Steven Jewel Blog RSS Feed

03 Oct 2013

ClearSkies internals: Brain-dead threads

I am working on a project called ClearSkies which is a open source, peer-to-peer replacement for BitTorrent Sync or DropBox. A draft version of the protocol is complete and I am now working on making a reference implementation.

Because it's a reference implementation I am making a special effort to make sure that the code is easy to understand. Because of this I am writing it in ruby. While ruby is famous for rails, a website building framework, I have been writing desktop applications in it since roughly the time that rails was released.

Most of the time the program is running the shares will be synced and so the program is going to be idle. When it is working, nearly all of the CPU time will be spent in OpenSSL, calculating SHA256 hashes (which is written in C), or waiting for disk. For non-LAN syncs, most of the time will be spent waiting for the network. Furthermore, the program is meant to run in the background, meaning the user won't be sensitive to its performance. For these reasons I don't believe that the performance gains of writing it in C or go will matter.

The reference implementation is going to consist of a daemon and a command-line user-interface. I believe that a command-line interface needs to come first, since that is the easiest to create, and it frees up time to focus on the details of the daemon. It will be easy for me or someone else to create a graphical user interface later on.

One of the major impacts on design of a network daemon is how to deal with concurrency. For a sync program like this, a typical home user is only going to have a few devices and perhaps a few shares with friends, so if the reference implementation only needs to handle perhaps fifty concurrent connections. The connections are going to be long-lived. My favorite way to write a daemon under these conditions is to make a shared-nothing forking server. That isn't a good option in this case because there is a lot of shared state.

The most obvious choice is threading. Threads work well for such low levels of concurrency. The downside of threads is that you have to be very careful in order to avoid race conditions and deadlocks.

Another choice would be an event-based program. This is a single thread that waits for activity and then responds to it as it comes in, using "select" or something similar. This is most famously used in node.js. This eliminates the need for locks, since there is no real concurrency. I'm fond of writing network daemons this way, but I don't think it's as clear as the procedural code that will be in a threaded daemon, especially if errors are involved. Said another way, while threaded code is more tricky to write, it's easier to read. Since this is the reference implementation clarity is more important.

Another problem with a strictly evented daemon would be that calculating the SHA hashes will lock up the daemon, making it unresponsive to CLI requests. This can be worked around with a hybrid solution that has a few worker threads to handle these types of requests, or by splitting the SHA calculation into smaller chunks.
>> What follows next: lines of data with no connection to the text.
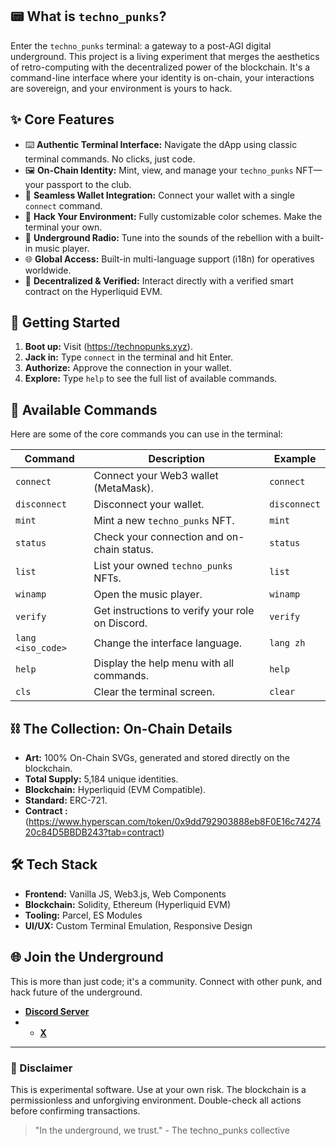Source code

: ## 📟 What is `techno_punks`?

Enter the `techno_punks` terminal: a gateway to a post-AGI digital underground. This project is a living experiment that merges the aesthetics of retro-computing with the decentralized power of the blockchain. It's a command-line interface where your identity is on-chain, your interactions are sovereign, and your environment is yours to hack.

## ✨ Core Features

*   ⌨️ **Authentic Terminal Interface:** Navigate the dApp using classic terminal commands. No clicks, just code.
*   🖼️ **On-Chain Identity:** Mint, view, and manage your `techno_punks` NFT—your passport to the club.
*   🔐 **Seamless Wallet Integration:** Connect your wallet with a single `connect` command.
*   🎨 **Hack Your Environment:** Fully customizable color schemes. Make the terminal your own.
*   🎵 **Underground Radio:** Tune into the sounds of the rebellion with a built-in music player.
*   🌐 **Global Access:** Built-in multi-language support (i18n) for operatives worldwide.
*   🔗 **Decentralized & Verified:** Interact directly with a verified smart contract on the Hyperliquid EVM.

## 🚀 Getting Started

1.  **Boot up:** Visit (https://technopunks.xyz).
2.  **Jack in:** Type `connect` in the terminal and hit Enter.
3.  **Authorize:** Approve the connection in your wallet.
4.  **Explore:** Type `help` to see the full list of available commands.

## 🤖 Available Commands

Here are some of the core commands you can use in the terminal:

| Command             | Description                                          | Example                      |
| ------------------- | ---------------------------------------------------- | ---------------------------- |
| `connect`           | Connect your Web3 wallet (MetaMask).                 | `connect`                    |
| `disconnect`        | Disconnect your wallet.                              | `disconnect`                 |
| `mint`              | Mint a new `techno_punks` NFT.                       | `mint`                       |
| `status`            | Check your connection and on-chain status.           | `status`                     |
| `list`              | List your owned `techno_punks` NFTs.                 | `list`                       |
| `winamp`            | Open the music player.                               | `winamp`                     |
| `verify`            | Get instructions to verify your role on Discord.     | `verify`                     |
| `lang <iso_code>`   | Change the interface language.                       | `lang zh`                    |
| `help`              | Display the help menu with all commands.             | `help`                       |
| `cls`               | Clear the terminal screen.                           | `clear`                      |

## ⛓️ The Collection: On-Chain Details

*   **Art:** 100% On-Chain SVGs, generated and stored directly on the blockchain.
*   **Total Supply:** 5,184 unique identities.
*   **Blockchain:** Hyperliquid (EVM Compatible).
*   **Standard:** ERC-721.
*   **Contract :** (https://www.hyperscan.com/token/0x9dd792903888eb8F0E16c7427420c84D5BBDB243?tab=contract)

## 🛠️ Tech Stack

*   **Frontend:** Vanilla JS, Web3.js, Web Components
*   **Blockchain:** Solidity, Ethereum (Hyperliquid EVM)
*   **Tooling:** Parcel, ES Modules
*   **UI/UX:** Custom Terminal Emulation, Responsive Design

## 🌐 Join the Underground

This is more than just code; it's a community. Connect with other punk, and hack future of the underground.

- **[Discord Server](https://discord.gg/technopunks)**
- - **[X](https://x.com/squattedaccount)**

---

### 🚨 Disclaimer

This is experimental software. Use at your own risk. The blockchain is a permissionless and unforgiving environment. Double-check all actions before confirming transactions.

> "In the underground, we trust." - The techno_punks collective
Instead of:

Digest::SHA256.file( path ).hexdigest

You would do:

sha = Digest::SHA256.new

File.open( path, 'rb' ) do |f|
  while data = f.read(1024*1024)
    sha.add data
  end
end

sha.hexdigest

In the past when I've written threaded code, I've tried to add locks in places where they seemed important during the initial development. For clearskies, I'm going to try a new approach while I'll call brain-dead locking. I'm going to create a global lock and have all code hold it by default, except when attempting to interact with a socket, calculate a SHA hash, or read or write to a file.

This should give me similar performance to an implementation with fine-grained locks on a single-core computer, but will be much simpler to write. It should also be no worse than an evented implementation, but will be simpler to read.
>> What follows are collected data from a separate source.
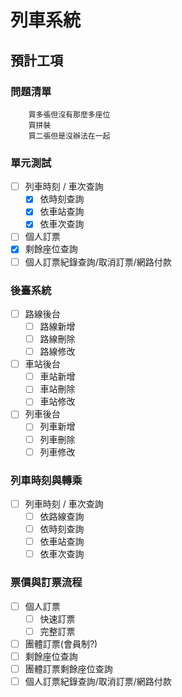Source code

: # 列車系統

## 預計工項
### 問題清單

        買多張但沒有那麼多座位
        買拼裝
        買二張但是沒辦法在一起
### 單元測試
- [ ] 列車時刻 / 車次查詢
  - [X] 依時刻查詢
  - [X] 依車站查詢
  - [X] 依車次查詢
- [ ] 個人訂票
- [X] 剩餘座位查詢
- [ ] 個人訂票紀錄查詢/取消訂票/網路付款

### 後臺系統
- [ ] 路線後台
  - [ ] 路線新增
  - [ ] 路線刪除
  - [ ] 路線修改
- [ ] 車站後台
  - [ ] 車站新增
  - [ ] 車站刪除
  - [ ] 車站修改
- [ ] 列車後台
  - [ ] 列車新增
  - [ ] 列車刪除
  - [ ] 列車修改
  
### 列車時刻與轉乘
- [ ] 列車時刻 / 車次查詢
  - [ ] 依路線查詢 
  - [ ] 依時刻查詢 
  - [ ] 依車站查詢 
  - [ ] 依車次查詢 

### 票價與訂票流程
- [ ] 個人訂票
  - [ ] 快速訂票
  - [ ] 完整訂票
- [ ] 團體訂票(會員制?)
- [ ] 剩餘座位查詢
- [ ] 團體訂票剩餘座位查詢
- [ ] 個人訂票紀錄查詢/取消訂票/網路付款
Once the program is working I can benchmark and find out which places (if any) can benefit from finer grained locks and only add them in those places. This should result in the minimum amount of effort expended.
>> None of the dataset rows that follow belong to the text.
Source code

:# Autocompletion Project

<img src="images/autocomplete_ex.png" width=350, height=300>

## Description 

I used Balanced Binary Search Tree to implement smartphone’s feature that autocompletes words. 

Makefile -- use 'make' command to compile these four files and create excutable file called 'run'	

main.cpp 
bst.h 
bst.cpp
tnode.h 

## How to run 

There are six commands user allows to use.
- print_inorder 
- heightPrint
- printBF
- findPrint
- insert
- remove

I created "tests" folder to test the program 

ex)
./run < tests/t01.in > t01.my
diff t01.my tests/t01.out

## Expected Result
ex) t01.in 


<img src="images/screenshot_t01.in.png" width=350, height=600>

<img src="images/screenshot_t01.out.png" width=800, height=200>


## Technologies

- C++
Normal locks in ruby look like this:

@mutex = Mutex.new

# later on...

@mutex.synchronized do
  @shared_state.read_something
end

data = socket.gets

@mutex.synchronized do
  @shared_state.write_something
end

Brain-dead-threads look like this:

@shared_state.read_something

data = nil

begin
  $mutex.unlock
  data = socket.gets
ensure
  $mutex.lock
end

@shared_state.write_something

Some helpers can be created to make sure that new threads start with the mutex locked by default.

Analysis

The biggest advantage, in my opinion, is that you start with code that is definitely threadsafe, instead of having to start with unsafe code and then carefully prove its safety later.

One big disadvantage is that if you forget to unlock before doing a blocking operation, the entire program will block. This won't be too big of a problem with clearskies, and it is easy to detect [1].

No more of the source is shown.